Boleros del futuro

Por Humberto Márquez
Ilustración: Julietnys Rodríguez

No hace falta que se vaya la pandemia para recordar cuando decía “cantando quiero decirte lo que me gusta de ti” y menos recordar el dulce sortilegio de tu mirar, esos ojos coronados por esas cejas fridosas, que me siguen partiendo el corazón, por eso no me “khalo” que haya pandemia alguna que pueda matar este amor.

Porsiporsi este es un texto sugerido por razones pandémicas que me autorizan la ficción, así que si a algún lugar de la Tierra llegan estas palabras en una botella de ron, o de Carta Roja “manquesea”, vaya este homenaje de amor, ¡del amorcito que aún flamea en mi corazón! Debo decirte que el cuartico está igualito como cuando te fuiste (Panchito Riset dixit), te confieso que Dilcia tumbó la pared del cuarto de Marcel y ahora tengo un cuarto más grande, pero aún así te recuerdo con mucho cariño. Cuando regreso a casa, las pocas veces que salgo, me saluda un viejo amigo, el gran Rolando, recordándome que a mí me pasa lo mismo que a usted: “Hola Soledad / Esta noche te esperaba / Aunque no te diga nada / Es tan grande mi tristeza / Ya conoces mi dolor…”. Esas flores de Palito Ortega.

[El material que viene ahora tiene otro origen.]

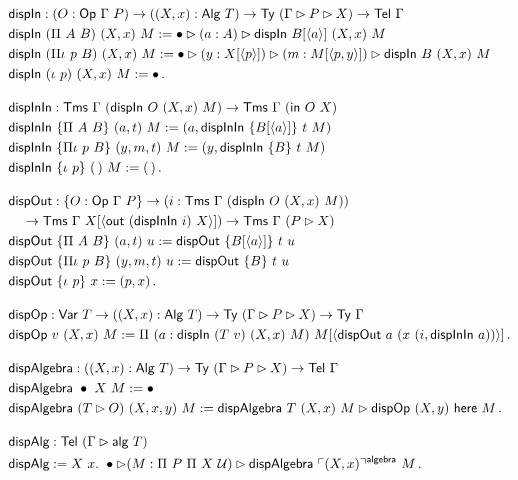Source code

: \begin{fleqn}
\begin{align*}
&\mta{dispIn} : (O : \mta{Op}\ \Gamma\ P) \to ((X, x) : \mta{Alg}\ T) \to \mta{Ty}\ (\Gamma \rhd P \rhd X) \to \Tel\ \Gamma \\
&\mta{dispIn}\ (\Pi\ A\ B)\ (X, x)\ M := \bullet \rhd (a : A) \rhd \mta{dispIn}\ B[\Msub a]\ (X, x)\ M \\
&\mta{dispIn}\ (\Pi\iota\ p\ B)\ (X, x)\ M := \bullet \rhd (y : X[\Msub p]) \rhd (m : M[\Msub{p, y}]) \rhd \mta{dispIn}\ B\ (X, x)\ M \\
&\mta{dispIn}\ (\iota\ p)\ (X, x)\ M := \bullet \,. \\[1em]
&\mta{dispInIn} : \Tms\ \Gamma\ (\mta{dispIn}\ O\ (X, x)\ M) \to \Tms\ \Gamma\ (\mta{in}\ O\ X) \\
&\mta{dispInIn}\ \{\Pi\ A\ B\}\ (a, t)\ M := (a, \mta{dispInIn}\ \{B[\Msub a]\}\ t\ M) \\
&\mta{dispInIn}\ \{\Pi\iota\ p\ B\}\ (y, m, t)\ M := (y,\mta{dispInIn}\ \{B\}\ t\ M) \\
&\mta{dispInIn}\ \{\iota\ p\}\ (\,)\ M := (\,) \,. \\[1em]
&\mta{dispOut} : \{O : \Op\ \Gamma\ P\} \to (i : \Tms\ \Gamma\ (\mta{dispIn}\ O\ (X, x)\ M)) \\
&\quad\to \Tms\ \Gamma\ X[\Msub{\mta{out}\ (\mta{dispInIn}\ i)\ X}]) \to \Tms\ \Gamma\ (P \rhd X) \\
&\mta{dispOut}\ \{\Pi\ A\ B\}\ (a, t)\ u := \mta{dispOut}\ \{B[\Msub a]\}\ t\ u \\
&\mta{dispOut}\ \{\Pi\iota\ p\ B\}\ (y, m, t)\ u := \mta{dispOut}\ \{B\}\ t\ u \\
&\mta{dispOut}\ \{\iota\ p\}\ x := (p, x) \,. \\[1em]
&\mta{dispOp} : \mta{Var}\ T \to ((X, x) : \mta{Alg}\ T) \to \mta{Ty}\ (\Gamma \rhd P \rhd X) \to \Ty\ \Gamma \\
&\mta{dispOp}\ v\ (X, x)\ M := \Pi\ (a : \mta{dispIn}\ (T\ v)\ (X, x)\ M)\ M[\Msub{\mta{dispOut}\ a\ (x\ (i, \mta{dispInIn}\ a))}]\, . \\[1em]
&\mta{dispAlgebra} : ((X, x) : \mta{Alg}\ T) \to \mta{Ty}\ (\Gamma \rhd P \rhd X) \to \Tel\ \Gamma \\
&\mta{dispAlgebra}\ \bullet\ X\ M := \bullet \\
&\mta{dispAlgebra}\ (T \rhd O)\ (X, x, y)\ M := \mta{dispAlgebra}\ T\ (X, x)\ M \rhd \mta{dispOp}\ (X, y)\ \mta{here}\ M \,. \\[1em]
&\mta{dispAlg} : \Tel\ (\Gamma \rhd \mta{alg}\ T) \\
&\mta{dispAlg} := X\ x.\ \bullet \rhd (M : \Pi\ P\ \Pi\ X\ \univ) \rhd \mta{dispAlgebra}\ \emb{(X, x)}^{\mta{algebra}}\ M \,.
\end{align*}
\end{fleqn}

Te voy a escribir otra vez este bolero del recuerdo más largo de mi vida, ya falta poco para que cumpla 200 días, así el tuyo vaya ya por 2000, una cuarentena y contando. Dentro de poco el infinito se volverá a quedar sin estrellas. O volverá a perder el ancho mar su inmensidad. Ya “nos” será la misma historia del amor inconcluso. Cuando este bolero nos alcance seguirá la misma noche oscura de este dolor al acecho con su último zarpazo engatillado. Este bolero no es un recuerdo del futuro. Se parece más al olvido del futuro. Así el amor que tengo se haya dejado hace rato de los inútiles tiempos. Yo solo sé decir, como nuestro querido Contursi: Quiero verte una vez más. Cuando pase esta sobrevenida pandemia. Y no importará si el arco iris pierda su belleza. Y las flores su perfume y su color

Entretanto me seguirás importando tú. Mejor dígalo ahí, Bobby Capó: ¡Y tú, y tú y solamente tú!